Julien Manceaux, Research Analyst at ING, notes that in France, the latest EU Commission survey in the service sector showed stabilization in hiring intentions for the next three months in February.
Key Quotes
“This indicator, that had been recovering quickly since the beginning of 2014 (from 6.3 in February last year to 9.3 in February 2016) now shows that job creation in the service sector in the first half of this year may not be accelerating any more. This means that the employment growth recovery is at risk: employment growth has been accelerating in most of 2015, but should still have been below 0.8% a year at the turn of 2016, which is half the growth necessary to see a significant drop in the unemployment rate.
The drop in the unemployed population in January (a significant 27.9k drop on the month, after a total increase of 90k in 2015) can therefore be explained mainly by recent employment measures taken by the Government more than by a strong employment recovery. This should help support consumer confidence and spending in the first quarter: if consumer spending grew by 0.6% MoM in January after a rebound of 1% MoM in December (following the November terrorist attacks), the yearly growth rate of spending has nevertheless been declining from 2.6% in October to only 0.5% in January.

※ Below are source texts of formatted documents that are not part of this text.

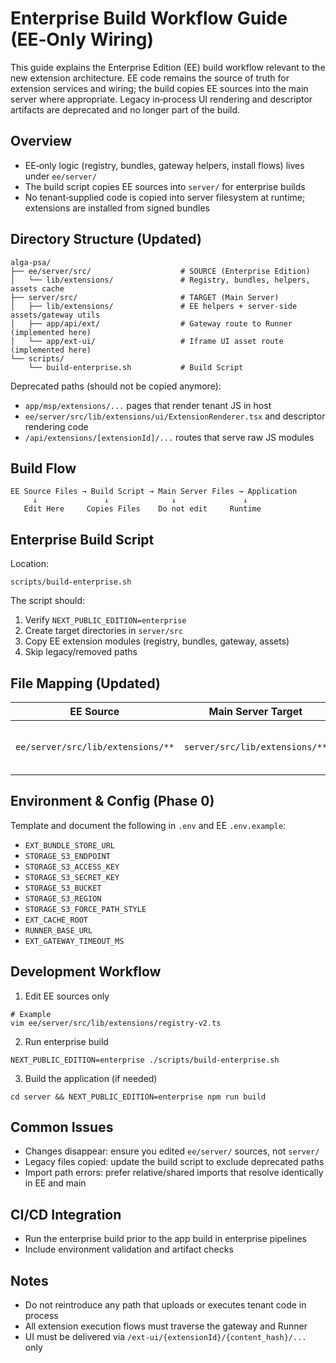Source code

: # Enterprise Build Workflow Guide (EE‑Only Wiring)

This guide explains the Enterprise Edition (EE) build workflow relevant to the new extension architecture. EE code remains the source of truth for extension services and wiring; the build copies EE sources into the main server where appropriate. Legacy in‑process UI rendering and descriptor artifacts are deprecated and no longer part of the build.

## Overview

- EE‑only logic (registry, bundles, gateway helpers, install flows) lives under `ee/server/`
- The build script copies EE sources into `server/` for enterprise builds
- No tenant‑supplied code is copied into server filesystem at runtime; extensions are installed from signed bundles

## Directory Structure (Updated)

```
alga-psa/
├── ee/server/src/                    # SOURCE (Enterprise Edition)
│   └── lib/extensions/               # Registry, bundles, helpers, assets cache
├── server/src/                       # TARGET (Main Server)
│   ├── lib/extensions/               # EE helpers + server-side assets/gateway utils
│   ├── app/api/ext/                  # Gateway route to Runner (implemented here)
│   └── app/ext-ui/                   # Iframe UI asset route (implemented here)
└── scripts/
    └── build-enterprise.sh           # Build Script
```

Deprecated paths (should not be copied anymore):
- `app/msp/extensions/...` pages that render tenant JS in host
- `ee/server/src/lib/extensions/ui/ExtensionRenderer.tsx` and descriptor rendering code
- `/api/extensions/[extensionId]/...` routes that serve raw JS modules

## Build Flow

```
EE Source Files → Build Script → Main Server Files → Application
     ↓               ↓              ↓               ↓
   Edit Here     Copies Files    Do not edit     Runtime
```

## Enterprise Build Script

Location:
```
scripts/build-enterprise.sh
```

The script should:
1) Verify `NEXT_PUBLIC_EDITION=enterprise`
2) Create target directories in `server/src`
3) Copy EE extension modules (registry, bundles, gateway, assets)
4) Skip legacy/removed paths

## File Mapping (Updated)

| EE Source                                   | Main Server Target                         | Purpose                            |
|---------------------------------------------|--------------------------------------------|------------------------------------|
| `ee/server/src/lib/extensions/**`           | `server/src/lib/extensions/**`             | Registry, bundles, cache, helpers  |

## Environment & Config (Phase 0)

Template and document the following in `.env` and EE `.env.example`:
- `EXT_BUNDLE_STORE_URL`
- `STORAGE_S3_ENDPOINT`
- `STORAGE_S3_ACCESS_KEY`
- `STORAGE_S3_SECRET_KEY`
- `STORAGE_S3_BUCKET`
- `STORAGE_S3_REGION`
- `STORAGE_S3_FORCE_PATH_STYLE`
- `EXT_CACHE_ROOT`
- `RUNNER_BASE_URL`
- `EXT_GATEWAY_TIMEOUT_MS`

## Development Workflow

1) Edit EE sources only
```
# Example
vim ee/server/src/lib/extensions/registry-v2.ts
```
2) Run enterprise build
```
NEXT_PUBLIC_EDITION=enterprise ./scripts/build-enterprise.sh
```
3) Build the application (if needed)
```
cd server && NEXT_PUBLIC_EDITION=enterprise npm run build
```

## Common Issues

- Changes disappear: ensure you edited `ee/server/` sources, not `server/`
- Legacy files copied: update the build script to exclude deprecated paths
- Import path errors: prefer relative/shared imports that resolve identically in EE and main

## CI/CD Integration

- Run the enterprise build prior to the app build in enterprise pipelines
- Include environment validation and artifact checks

## Notes

- Do not reintroduce any path that uploads or executes tenant code in process
- All extension execution flows must traverse the gateway and Runner
- UI must be delivered via `/ext-ui/{extensionId}/{content_hash}/...` only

These developments are not completely reassuring for the next step of the recovery process. The French economic recovery is mainly based on domestic demand, as is the case elsewhere in the Eurozone for the time being. If employment growth does not accelerate faster (hiring intentions in the service sector will be known tomorrow through the EU Commission survey), the momentum in consumer confidence and spending could continue to fade away quickly. At the current juncture, we expect private consumption growth to slow down to 1.2% this year after 1.4% in 2015 (yielding a 1.4% GDP growth this year after 1.1% in 2015), but the risks to this outlook are currently clearly tilting to the downside.”